* [Activity]: What you produce should be every line from the data that includes "simplest".

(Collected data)
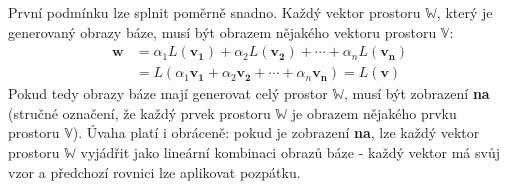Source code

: \documentclass[a5paper,12pt]{amsbook}
\theoremstyle{definition}
\newcommand{\myscalar}[1]{#1}
\newcommand{\myvec}[1]{\bm{#1}}
\newcommand{\myspace}[1]{\mathbb{#1}}
\newcommand{\mymap}[1]{#1}
\begin{document}
První podmínku lze splnit poměrně snadno. Každý vektor prostoru $\myspace{W}$, který je
generovaný obrazy báze, musí být obrazem nějakého vektoru prostoru $\myspace{V}$:
\begin{equation*}
\begin{split}
\myvec{w}
  &= \myscalar{\alpha{}_1}\mymap{L}(\myvec{v_1}) + \myscalar{\alpha{}_2}\mymap{L}(\myvec{v_2})
      + \cdots + \myscalar{\alpha{}_n}\mymap{L}(\myvec{v_n}) \\
  &= \mymap{L}(\myscalar{\alpha{}_1}\myvec{v_1} + \myscalar{\alpha{}_2}\myvec{v_2} + \cdots 
      + \myscalar{\alpha{}_n}\myvec{v_n}) = \mymap{L}(\myvec{v})
\end{split}
\end{equation*}
Pokud tedy obrazy báze mají generovat celý prostor $\myspace{W}$, musí být zobrazení \textbf{na}
(stručné označení, že každý prvek prostoru $\myspace{W}$ je obrazem nějakého prvku prostoru
$\myspace{V}$). Úvaha platí i obráceně: pokud je zobrazení \textbf{na}, lze každý vektor
prostoru $\myspace{W}$ vyjádřit jako lineární kombinaci obrazů báze - každý vektor má
svůj vzor a předchozí rovnici lze aplikovat pozpátku.
\end{document}
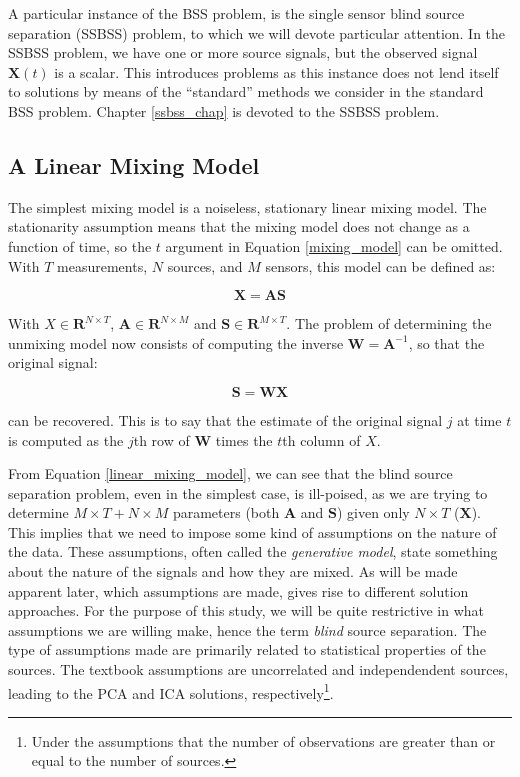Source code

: \documentclass[11pt, oneside, a4paper]{report}
\begin{document}
A particular instance of the BSS problem, is the single sensor blind source separation (SSBSS) problem, to which we will devote particular attention. In the SSBSS problem, we have one or more source signals, but the observed signal $\boldsymbol{X}(t)$ is a scalar. This introduces problems as this instance does not lend itself to solutions by means of the ``standard'' methods we consider in the standard BSS problem. Chapter \ref{ssbss_chap} is devoted to the SSBSS problem.

\subsection{A Linear Mixing Model}

The simplest mixing model is a noiseless, stationary linear mixing model. The stationarity assumption means that the mixing model does not change as a function of time, so the $t$ argument in Equation \ref{mixing_model} can be omitted. With $T$ measurements, $N$ sources, and $M$ sensors, this model can be defined as:


\begin{equation}\label{linear_mixing_model}
 \boldsymbol{X} = \boldsymbol{A}\boldsymbol{S}
\end{equation}

With $\boldsymbol{}X \in \mathbf{R}^{N\times T}$, $\boldsymbol{A} \in \mathbf{R}^{N\times M}$
and $\boldsymbol{S} \in \mathbf{R}^{M\times T}$. The problem of determining the
unmixing model now consists of computing the inverse $\boldsymbol{W} = \boldsymbol{A}^{-1}$, so
that the original signal:

\begin{equation}\label{linear_unmixing_model}
\boldsymbol{S} = \boldsymbol{W}\boldsymbol{X}
\end{equation}

can be recovered. This is to say that the estimate of the original
signal $j$ at time $t$ is computed as the $j$th row of $\boldsymbol{W}$ times the
$t$th column of $X$.

From Equation \ref{linear_mixing_model}, we can see that the blind source separation problem, even in the simplest case, is ill-poised, as we are trying to determine $M\times T + N\times M$ parameters (both $\boldsymbol{A}$ and $\boldsymbol{S}$) given only $N\times T$ ($\boldsymbol{X}$). This implies that we need to impose some kind of assumptions on the nature of the data. These assumptions, often called the \emph{generative model}, state something about the nature of the signals and how they are mixed. As will be made apparent later, which assumptions are made, gives rise to different solution approaches. For the purpose of this study, we will be quite restrictive in what assumptions we are willing make, hence the term \emph{blind} source separation. The type of assumptions made are primarily related to statistical properties of the sources. The textbook assumptions are uncorrelated and independendent sources, leading to the PCA and ICA solutions, respectively\footnote{Under the assumptions that the number of observations are greater than or equal to the number of sources.}.
\end{document}
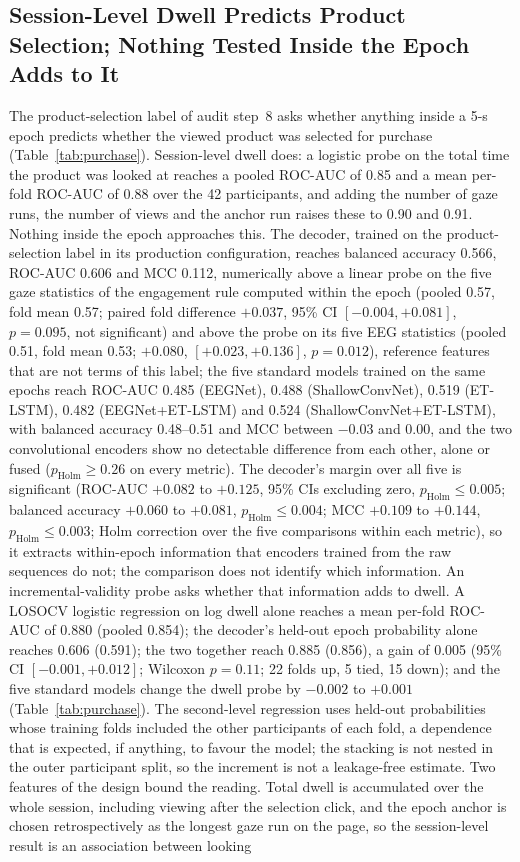 \documentclass[pdflatex,sn-basic,Numbered,twocolumn,iicol]{sn-jnl}
\theoremstyle{thmstyleone}%
\theoremstyle{thmstyletwo}%
\theoremstyle{thmstylethree}%
\begin{document}
\subsection{Session-Level Dwell Predicts Product Selection; Nothing Tested Inside the Epoch Adds to It}\label{res:rq4}

The product-selection label of audit step~8 asks whether anything inside a 5-s epoch predicts whether the viewed product was selected for purchase (Table~\ref{tab:purchase}). Session-level dwell does: a logistic probe on the total time the product was looked at reaches a pooled ROC-AUC of 0.85 and a mean per-fold ROC-AUC of 0.88 over the 42 participants, and adding the number of gaze runs, the number of views and the anchor run raises these to 0.90 and 0.91. Nothing inside the epoch approaches this. The decoder, trained on the product-selection label in its production configuration, reaches balanced accuracy 0.566, ROC-AUC 0.606 and MCC 0.112, numerically above a linear probe on the five gaze statistics of the engagement rule computed within the epoch (pooled 0.57, fold mean 0.57; paired fold difference $+0.037$, 95\% CI $[-0.004, +0.081]$, $p=0.095$, not significant) and above the probe on its five EEG statistics (pooled 0.51, fold mean 0.53; $+0.080$, $[+0.023, +0.136]$, $p=0.012$), reference features that are not terms of this label; the five standard models trained on the same epochs reach ROC-AUC 0.485 (EEGNet), 0.488 (ShallowConvNet), 0.519 (ET-LSTM), 0.482 (EEGNet+ET-LSTM) and 0.524 (ShallowConvNet+ET-LSTM), with balanced accuracy 0.48--0.51 and MCC between $-0.03$ and $0.00$, and the two convolutional encoders show no detectable difference from each other, alone or fused ($p_{\mathrm{Holm}}\ge0.26$ on every metric). The decoder's margin over all five is significant (ROC-AUC $+0.082$ to $+0.125$, 95\% CIs excluding zero, $p_{\mathrm{Holm}}\le0.005$; balanced accuracy $+0.060$ to $+0.081$, $p_{\mathrm{Holm}}\le0.004$; MCC $+0.109$ to $+0.144$, $p_{\mathrm{Holm}}\le0.003$; Holm correction over the five comparisons within each metric), so it extracts within-epoch information that encoders trained from the raw sequences do not; the comparison does not identify which information. An incremental-validity probe asks whether that information adds to dwell. A LOSOCV logistic regression on log dwell alone reaches a mean per-fold ROC-AUC of 0.880 (pooled 0.854); the decoder's held-out epoch probability alone reaches 0.606 (0.591); the two together reach 0.885 (0.856), a gain of 0.005 (95\% CI $[-0.001, +0.012]$; Wilcoxon $p=0.11$; 22 folds up, 5 tied, 15 down); and the five standard models change the dwell probe by $-0.002$ to $+0.001$ (Table~\ref{tab:purchase}). The second-level regression uses held-out probabilities whose training folds included the other participants of each fold, a dependence that is expected, if anything, to favour the model; the stacking is not nested in the outer participant split, so the increment is not a leakage-free estimate. Two features of the design bound the reading. Total dwell is accumulated over the whole session, including viewing after the selection click, and the epoch anchor is chosen retrospectively as the longest gaze run on the page, so the session-level result is an association between looking 
\end{document}
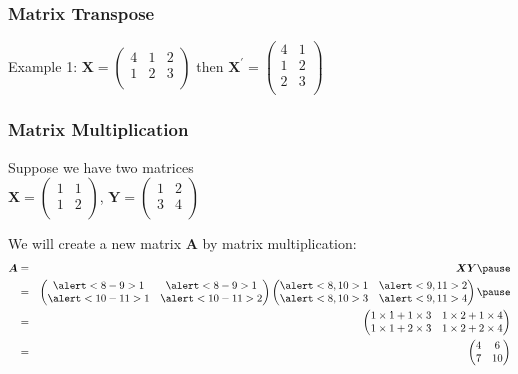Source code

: \documentclass[handout]{beamer}
\numberwithin{equation}{section}
\begin{document}
\begin{frame}
\frametitle{Matrix Transpose}

Example 1:  $\boldsymbol{X} = \begin{pmatrix} 4 & 1 & 2 \\1 & 2  & 3 \\ \end{pmatrix} $ then 
$\boldsymbol{X}^{'} = \begin{pmatrix} 4 & 1 \\ 1 & 2 \\ 2 & 3 \\ \end{pmatrix} $ \\
\end{frame}



\begin{frame}
\frametitle{Matrix Multiplication}

Suppose we have two matrices \pause  \\
$\boldsymbol{X} = \begin{pmatrix} 1 & 1 \\ 1& 2 \\ \end{pmatrix} $, $\boldsymbol{Y} = \begin{pmatrix} 1 & 2 \\ 3 & 4 \\ \end{pmatrix} $ \pause 

We will create a new matrix $\boldsymbol{A}$ by matrix multiplication: \pause 
\begin{eqnarray} 
\boldsymbol{A} & = & \boldsymbol{X} \boldsymbol{Y} \nonumber  \pause \\
				& = & \begin{pmatrix} \alert<8-9>{1} & \alert<8-9>{1} \\ \alert<10-11>{1}& \alert<10-11>{2}\\ \end{pmatrix} \begin{pmatrix} \alert<8,10>{1} & \alert<9,11>{2} \\ \alert<8,10>{3} & \alert<9,11>{4} \\ \end{pmatrix}
\nonumber  \pause \\
     					& = & \begin{pmatrix} 
							1 \times 1 + 1 \times 3  & 1 \times 2 + 1 \times 4  \\
							1 \times 1  + 2\times 3  & 1 \times 2 + 2 \times 4   \\
							\end{pmatrix} \nonumber \\
					& = & \begin{pmatrix} 
							4 & 6 \\
							7& 10 \\
							\end{pmatrix}		
							\nonumber 
\end{eqnarray}							

\end{frame}
\end{document}
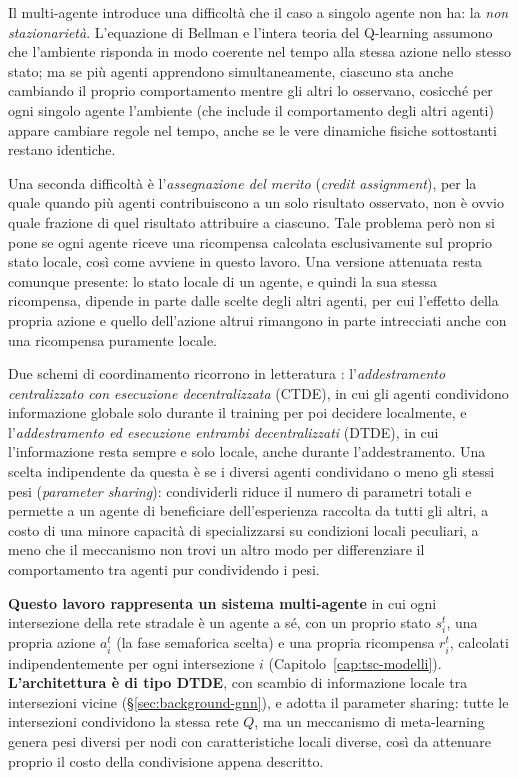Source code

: Il multi-agente introduce una difficoltà che il caso a singolo agente non
ha: la \emph{non stazionarietà}. L'equazione di Bellman e l'intera teoria
del Q-learning assumono che l'ambiente risponda in modo coerente nel
tempo alla stessa azione nello stesso stato; ma se più agenti apprendono
simultaneamente, ciascuno sta anche cambiando il proprio comportamento
mentre gli altri lo osservano, cosicché per ogni singolo agente
l'ambiente (che include il comportamento degli altri agenti) appare
cambiare regole nel tempo, anche se le vere dinamiche fisiche sottostanti
restano identiche.

Una seconda difficoltà è
l'\emph{assegnazione del merito} (\emph{credit assignment}), per la quale quando più
agenti contribuiscono a un solo risultato osservato, non è ovvio quale
frazione di quel risultato attribuire a ciascuno. Tale problema però non si pone se ogni agente riceve una ricompensa
calcolata esclusivamente sul proprio stato locale, così come avviene in questo lavoro.
Una versione attenuata resta comunque presente: lo stato locale di un agente, e
quindi la sua stessa ricompensa, dipende in parte dalle scelte degli altri agenti, per cui
l'effetto della propria azione e quello dell'azione altrui rimangono in
parte intrecciati anche con una ricompensa puramente locale.

Due schemi di coordinamento ricorrono in letteratura
\citep{li2018drlsurvey}: l'\emph{addestramento centralizzato con
  esecuzione decentralizzata} (CTDE), in cui gli agenti condividono
informazione globale solo durante il training per poi decidere
localmente, e l'\emph{addestramento ed esecuzione entrambi
  decentralizzati} (DTDE), in cui l'informazione resta sempre e solo
locale, anche durante l'addestramento. Una scelta indipendente da questa
è se i diversi agenti condividano o meno gli stessi pesi (\emph{parameter
  sharing}): condividerli riduce il numero di parametri totali e permette a
un agente di beneficiare dell'esperienza raccolta da tutti gli altri, a
costo di una minore capacità di specializzarsi su condizioni locali
peculiari, a meno che il meccanismo non trovi un altro modo per
differenziare il comportamento tra agenti pur condividendo i pesi.

\textbf{Questo lavoro rappresenta un sistema multi-agente} in cui ogni intersezione della
rete stradale è un agente a sé, con un proprio stato $s_i^t$, una propria
azione $a_i^t$ (la fase semaforica scelta) e una propria ricompensa
$r_i^t$, calcolati indipendentemente per ogni intersezione $i$
(Capitolo~\ref{cap:tsc-modelli}). \textbf{L'architettura è di tipo DTDE}, con scambio di
informazione locale tra intersezioni vicine (§\ref{sec:background-gnn}), e
adotta il parameter sharing: tutte le intersezioni condividono la stessa
rete $Q$, ma un meccanismo di meta-learning genera pesi diversi per nodi con caratteristiche locali diverse, così da
attenuare proprio il costo della condivisione appena descritto.

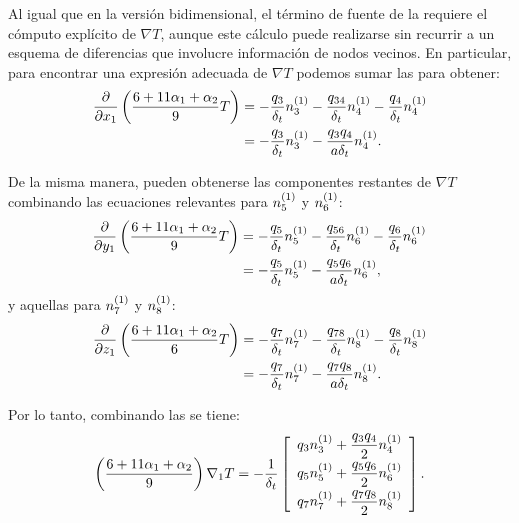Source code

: Al igual que en la versi\'on bidimensional, el t\'ermino de fuente de la  requiere el c\'omputo expl\'icito de $\nabla T$, aunque este c\'alculo puede realizarse sin recurrir a un esquema de diferencias que involucre informaci\'on de nodos vecinos. En particular, para encontrar una expresi\'on adecuada de $\nabla T$ podemos sumar las  para obtener:
\begin{equation}
\begin{aligned}
	\dfrac{\partial}{\partial x_1} \left( \dfrac{6+11\alpha_1+\alpha_2}{9} T \right) &= -\dfrac{q_3}{\delta_t} n_{3}^{(1)} - \dfrac{q_{34}}{\delta_t} n_{4}^{(1)} - \dfrac{q_4}{\delta_t} n_{4}^{(1)} \\
	&= -\dfrac{q_3}{\delta_t} n_{3}^{(1)} - \dfrac{q_3 q_4}{a \delta_t} n_{4}^{(1)}.
\end{aligned}
	\label{eq:partial_1_x_3d}
\end{equation}

De la misma manera, pueden obtenerse las componentes restantes de $\nabla T$ combinando las ecuaciones relevantes para $n_{5}^{(1)}$ y $n_{6}^{(1)}$:
\begin{equation}
\begin{aligned}
	\dfrac{\partial}{\partial y_1} \left( \dfrac{6+11\alpha_1+\alpha_2}{9} T \right) &= -\dfrac{q_5}{\delta_t} n_{5}^{(1)} - \dfrac{q_{56}}{\delta_t} n_{6}^{(1)} - \dfrac{q_6}{\delta_t} n_{6}^{(1)} \\
	&= -\dfrac{q_5}{\delta_t} n_{5}^{(1)} - \dfrac{q_5 q_6}{a \delta_t} n_{6}^{(1)},
\end{aligned}
	\label{eq:partial_1_y_3d}
\end{equation}
y aquellas para $n_{7}^{(1)}$ y $n_{8}^{(1)}$:
\begin{equation}
\begin{aligned}
	\dfrac{\partial}{\partial z_1} \left( \dfrac{6+11\alpha_1+\alpha_2}{6} T \right) &= -\dfrac{q_7}{\delta_t} n_{7}^{(1)} - \dfrac{q_{78}}{\delta_t} n_{8}^{(1)} - \dfrac{q_8}{\delta_t} n_{8}^{(1)} \\
	&= -\dfrac{q_7}{\delta_t} n_{7}^{(1)} - \dfrac{q_7 q_8}{a \delta_t} n_{8}^{(1)}.
\end{aligned}
	\label{eq:partial_1_z_3d}
\end{equation}

Por lo tanto, combinando las  se tiene:
\begin{equation}
	\left( \dfrac{6+11\alpha_1+\alpha_2}{9} \right) \nabla_1 T= -\dfrac{1}{\delta_t}
	\left[ 
 	\begin{array}{c} 
 		q_3 n_{3}^{(1)}  +  \dfrac{q_3q_4}{2}n_{4}^{(1)} \\[2mm]
 		q_5 n_{5}^{(1)}  +  \dfrac{q_5q_6}{2}n_{6}^{(1)} \\[2mm]
 		q_7 n_{7}^{(1)}  +  \dfrac{q_7q_8}{2}n_{8}^{(1)}
 	\end{array} 
	\right].
	\label{eq:grad1_T_3d}
\end{equation}

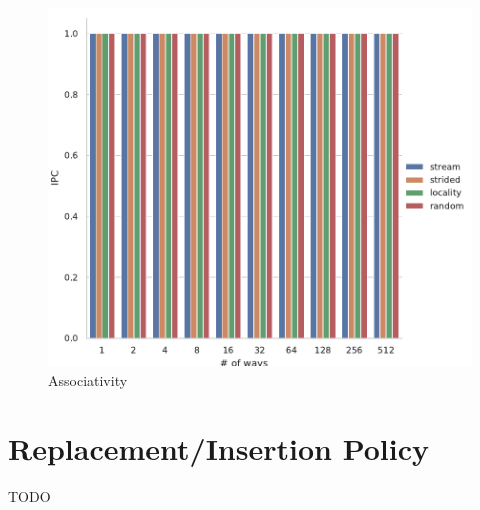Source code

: \documentclass[a4paper]{article}
\begin{document}
\begin{figure}
    \centering
    \includegraphics[width=\textwidth]{ways}
    \caption{Associativity}
    \label{fig:ways}
\end{figure}

\section*{Replacement/Insertion Policy}
TODO
\end{document}
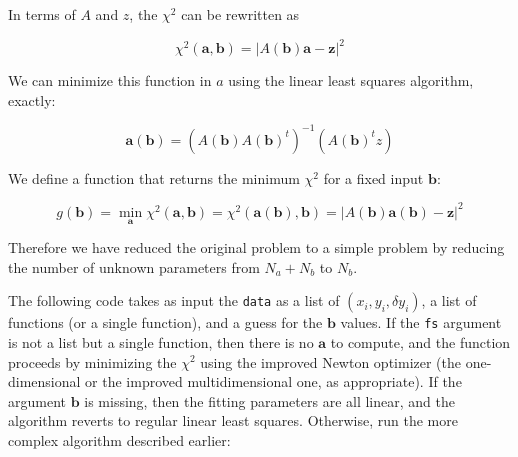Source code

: \documentclass[justified,sixbynine]{tufte-book}
\def\ft{\small\tt}
\theoremstyle{plain}%
\theoremstyle{definition}
\theoremstyle{remark}
\begin{document}
\begin{fullwidth}
In terms of $A$ and $z$, the $\chi^2$ can be rewritten as

\begin{equation}
\chi^2(\mathbf{a},\mathbf{b}) = \left| A(\mathbf{b}) \mathbf{a} - \mathbf{z} \right|^2
\end{equation}

We can minimize this function in $a$ using the linear least squares algorithm, exactly:

\begin{equation}
\mathbf{a}(\mathbf{b}) = (A(\mathbf{b}) A(\mathbf{b})^t)^{-1}(A(\mathbf{b})^t z)
\end{equation}

We define a function that returns the minimum $\chi^2$ for a fixed input $\mathbf{b}$:

\begin{equation}
g(\mathbf{b}) =
\min_{\mathbf{a}}
\chi^2(\mathbf{a},\mathbf{b}) =
\chi^2(\mathbf{a}(\mathbf{b}),\mathbf{b}) = \left|
A(\mathbf{b})\mathbf{a}(\mathbf{b}) - \mathbf{z}
\right|^2
\end{equation}

Therefore we have reduced the original problem to a simple problem by reducing the number of unknown parameters from $N_a+N_b$ to $N_b$.

The following code takes as input the {\ft data} as a list of $(x_i,y_i,\delta y_i)$, a list of functions (or a single function), and a guess for the $\mathbf{b}$ values. If the {\ft fs} argument is not a list but a single function, then there is no $\mathbf{a}$ to compute, and the function proceeds by minimizing the $\chi^2$ using the improved Newton optimizer (the one-dimensional or the improved multidimensional one, as appropriate). If the argument $\mathbf{b}$ is missing, then the fitting parameters are all linear, and the algorithm reverts to regular linear least squares. Otherwise, run the more complex algorithm described earlier:


\end{fullwidth}
\end{document}
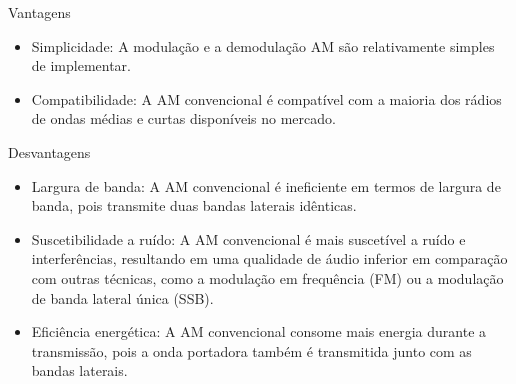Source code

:\documentclass[10pt,hyperref={pdfpagemode=FullScreen},aspectratio=169]{beamer}
\begin{document}
\begin{frame}
  \begin{block}{Vantagens}
  \begin{itemize}
      \item Simplicidade: A modulação e a demodulação AM são relativamente simples de implementar.
      \item Compatibilidade: A AM convencional é compatível com a maioria dos rádios de ondas médias e curtas disponíveis no mercado.
  \end{itemize}
  \end{block}
  
  \begin{block}{Desvantagens}
  \begin{itemize}
      \item Largura de banda: A AM convencional é ineficiente em termos de largura de banda, pois transmite duas bandas laterais idênticas.
      \item Suscetibilidade a ruído: A AM convencional é mais suscetível a ruído e interferências, resultando em uma qualidade de áudio inferior em comparação com outras técnicas, como a modulação em frequência (FM) ou a modulação de banda lateral única (SSB).
      \item Eficiência energética: A AM convencional consome mais energia durante a transmissão, pois a onda portadora também é transmitida junto com as bandas laterais.
  \end{itemize}
  \end{block}

\end{frame}
\end{document}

* [Response]:
The simplest mixing model is a noiseless, stationary linear mixing model. The stationarity assumption means that the mixing model does not change as a function of time, so the $t$ argument in Equation \ref{mixing_model} can be omitted. With $T$ measurements, $N$ sources, and $M$ sensors, this model can be defined as:
From Equation \ref{linear_mixing_model}, we can see that the blind source separation problem, even in the simplest case, is ill-poised, as we are trying to determine $M\times T + N\times M$ parameters (both $\boldsymbol{A}$ and $\boldsymbol{S}$) given only $N\times T$ ($\boldsymbol{X}$). This implies that we need to impose some kind of assumptions on the nature of the data. These assumptions, often called the \emph{generative model}, state something about the nature of the signals and how they are mixed. As will be made apparent later, which assumptions are made, gives rise to different solution approaches. For the purpose of this study, we will be quite restrictive in what assumptions we are willing make, hence the term \emph{blind} source separation. The type of assumptions made are primarily related to statistical properties of the sources. The textbook assumptions are uncorrelated and independendent sources, leading to the PCA and ICA solutions, respectively\footnote{Under the assumptions that the number of observations are greater than or equal to the number of sources.}.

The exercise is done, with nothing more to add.